- Opening Delimiter -
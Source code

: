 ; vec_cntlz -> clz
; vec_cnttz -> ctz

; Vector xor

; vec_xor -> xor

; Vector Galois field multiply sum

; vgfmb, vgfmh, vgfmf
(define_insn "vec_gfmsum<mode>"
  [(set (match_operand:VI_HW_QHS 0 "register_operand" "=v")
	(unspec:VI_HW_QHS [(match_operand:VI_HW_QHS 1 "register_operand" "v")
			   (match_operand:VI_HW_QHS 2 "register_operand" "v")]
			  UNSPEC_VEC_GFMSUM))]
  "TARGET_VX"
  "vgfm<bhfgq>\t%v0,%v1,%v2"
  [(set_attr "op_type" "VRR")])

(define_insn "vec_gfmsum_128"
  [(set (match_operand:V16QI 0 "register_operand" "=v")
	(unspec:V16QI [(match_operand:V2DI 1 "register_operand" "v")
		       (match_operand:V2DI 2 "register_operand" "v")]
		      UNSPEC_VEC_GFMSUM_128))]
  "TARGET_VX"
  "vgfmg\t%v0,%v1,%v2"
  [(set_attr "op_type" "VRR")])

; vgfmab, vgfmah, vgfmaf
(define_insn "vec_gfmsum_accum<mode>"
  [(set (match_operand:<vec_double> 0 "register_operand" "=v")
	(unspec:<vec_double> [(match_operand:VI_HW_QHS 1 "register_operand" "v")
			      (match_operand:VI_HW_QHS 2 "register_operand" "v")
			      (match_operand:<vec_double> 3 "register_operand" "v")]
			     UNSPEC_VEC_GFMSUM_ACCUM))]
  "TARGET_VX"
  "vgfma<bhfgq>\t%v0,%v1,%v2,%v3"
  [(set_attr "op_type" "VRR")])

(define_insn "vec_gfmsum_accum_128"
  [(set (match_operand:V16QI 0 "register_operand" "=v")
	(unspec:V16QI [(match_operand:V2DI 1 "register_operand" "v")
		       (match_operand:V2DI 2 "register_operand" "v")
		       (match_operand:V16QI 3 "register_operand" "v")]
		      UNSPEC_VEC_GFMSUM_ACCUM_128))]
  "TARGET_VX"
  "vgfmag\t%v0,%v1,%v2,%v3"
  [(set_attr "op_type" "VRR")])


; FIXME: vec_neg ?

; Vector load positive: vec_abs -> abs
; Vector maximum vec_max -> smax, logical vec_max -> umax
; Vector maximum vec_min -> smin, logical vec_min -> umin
- Closing Delimiter -
PROBLEM TO WORK ON »
Mind each word and retype the entire listing above.

ANSWER TO THE PROBLEM »
Source code

: ; vec_cntlz -> clz
; vec_cnttz -> ctz

; Vector xor

; vec_xor -> xor

; Vector Galois field multiply sum

; vgfmb, vgfmh, vgfmf
(define_insn "vec_gfmsum<mode>"
  [(set (match_operand:VI_HW_QHS 0 "register_operand" "=v")
	(unspec:VI_HW_QHS [(match_operand:VI_HW_QHS 1 "register_operand" "v")
			   (match_operand:VI_HW_QHS 2 "register_operand" "v")]
			  UNSPEC_VEC_GFMSUM))]
  "TARGET_VX"
  "vgfm<bhfgq>\t%v0,%v1,%v2"
  [(set_attr "op_type" "VRR")])

(define_insn "vec_gfmsum_128"
  [(set (match_operand:V16QI 0 "register_operand" "=v")
	(unspec:V16QI [(match_operand:V2DI 1 "register_operand" "v")
		       (match_operand:V2DI 2 "register_operand" "v")]
		      UNSPEC_VEC_GFMSUM_128))]
  "TARGET_VX"
  "vgfmg\t%v0,%v1,%v2"
  [(set_attr "op_type" "VRR")])

; vgfmab, vgfmah, vgfmaf
(define_insn "vec_gfmsum_accum<mode>"
  [(set (match_operand:<vec_double> 0 "register_operand" "=v")
	(unspec:<vec_double> [(match_operand:VI_HW_QHS 1 "register_operand" "v")
			      (match_operand:VI_HW_QHS 2 "register_operand" "v")
			      (match_operand:<vec_double> 3 "register_operand" "v")]
			     UNSPEC_VEC_GFMSUM_ACCUM))]
  "TARGET_VX"
  "vgfma<bhfgq>\t%v0,%v1,%v2,%v3"
  [(set_attr "op_type" "VRR")])

(define_insn "vec_gfmsum_accum_128"
  [(set (match_operand:V16QI 0 "register_operand" "=v")
	(unspec:V16QI [(match_operand:V2DI 1 "register_operand" "v")
		       (match_operand:V2DI 2 "register_operand" "v")
		       (match_operand:V16QI 3 "register_operand" "v")]
		      UNSPEC_VEC_GFMSUM_ACCUM_128))]
  "TARGET_VX"
  "vgfmag\t%v0,%v1,%v2,%v3"
  [(set_attr "op_type" "VRR")])


; FIXME: vec_neg ?

; Vector load positive: vec_abs -> abs
; Vector maximum vec_max -> smax, logical vec_max -> umax
; Vector maximum vec_min -> smin, logical vec_min -> umin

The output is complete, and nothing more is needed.